The Barony is a melting pot of different cultures and no two places will have exactly the same customs. However, some traditions have spread across a wide area.
Most parts of the Kingdom celebrate a spring festival, midsummer, harvest, and midwinter (aka Yule or Christmas). The holidays have multiple meanings, both secular and religious.
Many patrollees have come to view these festivals as times to lock themselves away somewhere secure and comfortable – the holiday season always seems to bring out peculiarly strange or deadly beings intent on causing havoc.
Officially the Prince’s Birthday and the Baron’s Birthday (late September) are Barony holidays. Mostly they are an excuse to have a drink.
Other festivals include:
The curse festival is an outgrowth of many religious traditions. Around the central religious purpose of celebrating curses, the festival of cursing is a series of curse-related events and contests culminating in an awards ceremony for the best curses of the last year. In 118 prizes were awarded in the following categories (the winners being chosen by a panel of judges).

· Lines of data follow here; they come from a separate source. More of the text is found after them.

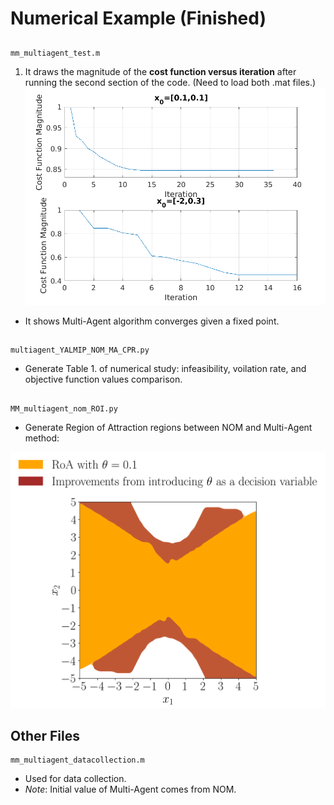 # Numerical Example (Finished)

## 

    mm_multiagent_test.m

1. It draws the magnitude of the **cost function versus iteration** after running the second section of the code.
(Need to load both .mat files.)
![Alt text](numerical_init.png "Paper figure 3")
* It shows Multi-Agent algorithm converges given a fixed point.



##
    multiagent_YALMIP_NOM_MA_CPR.py

* Generate Table 1. of numerical study:
    infeasibility, voilation rate, and objective function values comparison.

## 

    MM_multiagent_nom_ROI.py

* Generate Region of Attraction regions between NOM and Multi-Agent method:

![Alt text](ROA_MultiAgent.png "Paper figure 3")

## Other Files
    mm_multiagent_datacollection.m

* Used for data collection. 
* $Note$: Initial value of Multi-Agent comes from NOM.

Additional prizes are awarded for
The winners being chosen by counting. The prize for Most Cursed is very large and very important to the balance of the event, as otherwise judges for the other categories tend to suffer excessive cursing from the runners-up. Many people attend for the street food and sideshows. The Curséd Fringe offers a prize for Most Cursed Street Entertainer.
Curses are often employed as a form of vengeance of the oppressed against the powerful and so there are those who object that a joyful open contest takes away from the central religious significance of furtive violence. Many attempts to address this issue have resulted in astonishingly twee works of literature in which various people are taught the True Meaning Of Cursemas by Cursy the Curse Spectre. It is believed that the entire genre is cursed.

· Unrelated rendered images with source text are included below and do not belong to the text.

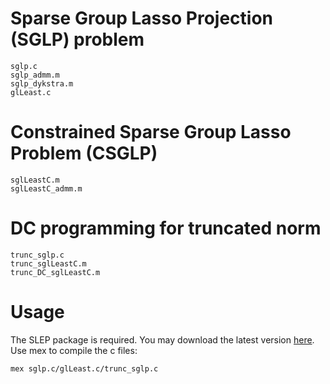 # Sparse Group Lasso Projection (SGLP) problem

	sglp.c
	sglp_admm.m
	sglp_dykstra.m
	glLeast.c

# Constrained Sparse Group Lasso Problem (CSGLP)

	sglLeastC.m
	sglLeastC_admm.m

# DC programming for truncated norm

	trunc_sglp.c
	trunc_sglLeastC.m
	trunc_DC_sglLeastC.m

# Usage

The SLEP package is required. You may download the latest version <a href="http://www.public.asu.edu/~jye02/Software/SLEP/">here</a>.
Use mex to compile the c files:

	mex sglp.c/glLeast.c/trunc_sglp.c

More practically, many competitors wear luchador masks.
The CurseFest’19 disorganising committee is proud to announce that they will co-locate with the Celebration of Anti-Sneezing for the convenience of delegates.
Many players have created different cultures and groups that their characters come from. Some common themes that everyone is welcome to play with are:
Though rarely ‘official’ nobles with Kingdom titles, there are ancient elven houses rich in dignity with old wealth and tangled histories.

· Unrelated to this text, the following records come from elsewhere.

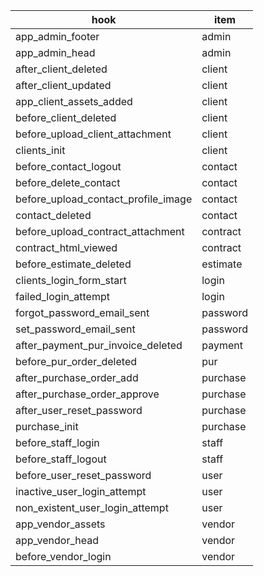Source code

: | hook                                | item     |
|-------------------------------------|----------|
| app_admin_footer                    | admin    |
| app_admin_head                      | admin    |
| after_client_deleted                | client   |
| after_client_updated                | client   |
| app_client_assets_added             | client   |
| before_client_deleted               | client   |
| before_upload_client_attachment     | client   |
| clients_init                        | client   |
| before_contact_logout               | contact  |
| before_delete_contact               | contact  |
| before_upload_contact_profile_image | contact  |
| contact_deleted                     | contact  |
| before_upload_contract_attachment   | contract |
| contract_html_viewed                | contract |
| before_estimate_deleted             | estimate |
| clients_login_form_start            | login    |
| failed_login_attempt                | login    |
| forgot_password_email_sent          | password |
| set_password_email_sent             | password |
| after_payment_pur_invoice_deleted   | payment  |
| before_pur_order_deleted            | pur      |
| after_purchase_order_add            | purchase |
| after_purchase_order_approve        | purchase |
| after_user_reset_password           | purchase |
| purchase_init                       | purchase |
| before_staff_login                  | staff    |
| before_staff_logout                 | staff    |
| before_user_reset_password          | user     |
| inactive_user_login_attempt         | user     |
| non_existent_user_login_attempt     | user     |
| app_vendor_assets                   | vendor   |
| app_vendor_head                     | vendor   |
| before_vendor_login                 | vendor   |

Amongst human society, below the official nobles with real political power there are many wealthy, landed families with minor titles and little worldly impact but a lot of class.
The Towers, the Circle and the Temple of Freedom are often depicted as academic institutions akin to universities, where people learn, study, give lectures and conduct researches. Junior members of the guilds often have student-like activities such as writing dissertations and sleeping through seminars, and senior members are often called upon to teach or publish papers.
Although many half-orcs are the product of a human-orc liaison, there are increasing numbers of ‘pureblood’ half-orcs, the children of two half-orc parents. As their numbers grow they are exploring their culture and identity.
Some players have also created detailed cultures or groups within the Kingdom, listed below, or whole new nations with their own cultures. Ask them for permission if you’d like to play a character from their background. If you would like to add a culture, please contact the committee; as a general rule only cultures that belong to characters that have survived past rank 20 or have appeared in the plot of at least three games will be included.
It is known that in or near the area where the Kingdom of Exiles now stands there was once an elven civilisation. Whether the fall of this civilisation was brought about by the expanding Hassani Empire, the Empire expanded into the void left by the collapse of the elves’ kingdom or the two events were wholly unrelated no one knows. It is, however, well documented that the Hassani were a human dominated society with a strong dislike of other races. So, during the years of Hassani rule, fragments of elven society were pushed deeper into wild and inaccessible areas in order to survive. Some retreated into deep, near-impenetrable forests, others clung to high, secluded valleys where the air is thin, rumour has it that yet others took ship searching for islands in the last sea that they could call their own.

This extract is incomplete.